■ Aim of the exercise
Count the lines in the records below that contain the word "https", and reply with only that number.

(Beginning of Input data)

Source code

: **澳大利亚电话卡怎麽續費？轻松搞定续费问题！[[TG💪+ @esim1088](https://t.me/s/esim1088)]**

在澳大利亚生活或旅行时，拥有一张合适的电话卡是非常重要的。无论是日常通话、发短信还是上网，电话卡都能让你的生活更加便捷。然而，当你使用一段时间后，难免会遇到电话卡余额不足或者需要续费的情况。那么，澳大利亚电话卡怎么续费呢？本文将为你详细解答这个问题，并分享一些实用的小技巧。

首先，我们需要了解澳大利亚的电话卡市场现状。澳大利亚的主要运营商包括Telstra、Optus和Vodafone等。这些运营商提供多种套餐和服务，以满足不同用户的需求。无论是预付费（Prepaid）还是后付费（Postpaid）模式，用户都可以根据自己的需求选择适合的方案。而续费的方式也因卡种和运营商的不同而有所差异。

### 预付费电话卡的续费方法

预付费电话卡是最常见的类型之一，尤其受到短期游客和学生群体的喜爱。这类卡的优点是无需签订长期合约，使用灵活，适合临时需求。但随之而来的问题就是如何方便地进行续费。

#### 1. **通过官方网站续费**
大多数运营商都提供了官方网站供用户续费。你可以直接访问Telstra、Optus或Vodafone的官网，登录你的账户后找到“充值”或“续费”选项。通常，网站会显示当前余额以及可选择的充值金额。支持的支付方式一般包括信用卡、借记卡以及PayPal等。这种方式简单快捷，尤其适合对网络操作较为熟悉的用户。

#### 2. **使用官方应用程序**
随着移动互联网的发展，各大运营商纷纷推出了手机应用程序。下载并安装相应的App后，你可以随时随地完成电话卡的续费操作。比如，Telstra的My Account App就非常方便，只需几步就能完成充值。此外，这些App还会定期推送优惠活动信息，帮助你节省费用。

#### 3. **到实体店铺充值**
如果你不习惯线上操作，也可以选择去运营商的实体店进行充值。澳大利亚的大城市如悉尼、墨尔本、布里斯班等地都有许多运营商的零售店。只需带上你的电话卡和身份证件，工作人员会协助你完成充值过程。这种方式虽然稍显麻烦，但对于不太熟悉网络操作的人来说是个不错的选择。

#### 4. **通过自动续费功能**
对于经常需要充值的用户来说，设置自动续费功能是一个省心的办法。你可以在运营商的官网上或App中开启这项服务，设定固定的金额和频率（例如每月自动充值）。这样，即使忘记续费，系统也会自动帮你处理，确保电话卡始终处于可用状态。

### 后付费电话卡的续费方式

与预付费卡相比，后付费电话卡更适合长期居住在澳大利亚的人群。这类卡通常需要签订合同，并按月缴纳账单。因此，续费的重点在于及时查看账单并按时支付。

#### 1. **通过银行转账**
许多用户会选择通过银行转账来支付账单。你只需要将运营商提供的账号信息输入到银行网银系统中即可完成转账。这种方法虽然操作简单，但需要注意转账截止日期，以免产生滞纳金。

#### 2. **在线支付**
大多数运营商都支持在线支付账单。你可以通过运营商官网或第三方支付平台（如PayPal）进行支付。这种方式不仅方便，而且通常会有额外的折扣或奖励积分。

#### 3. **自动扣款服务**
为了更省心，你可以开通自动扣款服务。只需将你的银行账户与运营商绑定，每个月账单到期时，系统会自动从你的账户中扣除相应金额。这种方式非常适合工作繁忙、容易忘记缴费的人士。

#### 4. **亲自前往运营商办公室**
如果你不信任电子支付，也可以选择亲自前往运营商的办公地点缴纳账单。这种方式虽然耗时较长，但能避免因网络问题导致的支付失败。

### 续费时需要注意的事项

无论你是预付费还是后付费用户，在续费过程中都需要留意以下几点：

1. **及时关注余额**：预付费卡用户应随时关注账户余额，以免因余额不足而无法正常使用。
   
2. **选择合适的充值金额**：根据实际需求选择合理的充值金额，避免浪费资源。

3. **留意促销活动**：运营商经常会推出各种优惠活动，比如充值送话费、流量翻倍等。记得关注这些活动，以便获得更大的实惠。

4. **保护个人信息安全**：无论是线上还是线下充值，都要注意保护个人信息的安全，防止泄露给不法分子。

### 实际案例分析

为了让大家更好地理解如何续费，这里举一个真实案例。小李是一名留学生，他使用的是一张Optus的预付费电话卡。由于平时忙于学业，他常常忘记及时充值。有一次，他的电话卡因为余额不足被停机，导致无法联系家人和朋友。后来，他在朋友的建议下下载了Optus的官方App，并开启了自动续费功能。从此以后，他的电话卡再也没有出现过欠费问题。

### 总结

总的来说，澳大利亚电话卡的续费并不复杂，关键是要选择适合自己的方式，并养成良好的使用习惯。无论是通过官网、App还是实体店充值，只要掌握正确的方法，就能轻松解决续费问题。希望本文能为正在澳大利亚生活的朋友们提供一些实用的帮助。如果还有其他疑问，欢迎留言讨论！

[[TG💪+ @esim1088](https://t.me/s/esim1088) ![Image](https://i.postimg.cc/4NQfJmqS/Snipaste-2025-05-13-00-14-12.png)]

(End of Input data)

■ Task response
2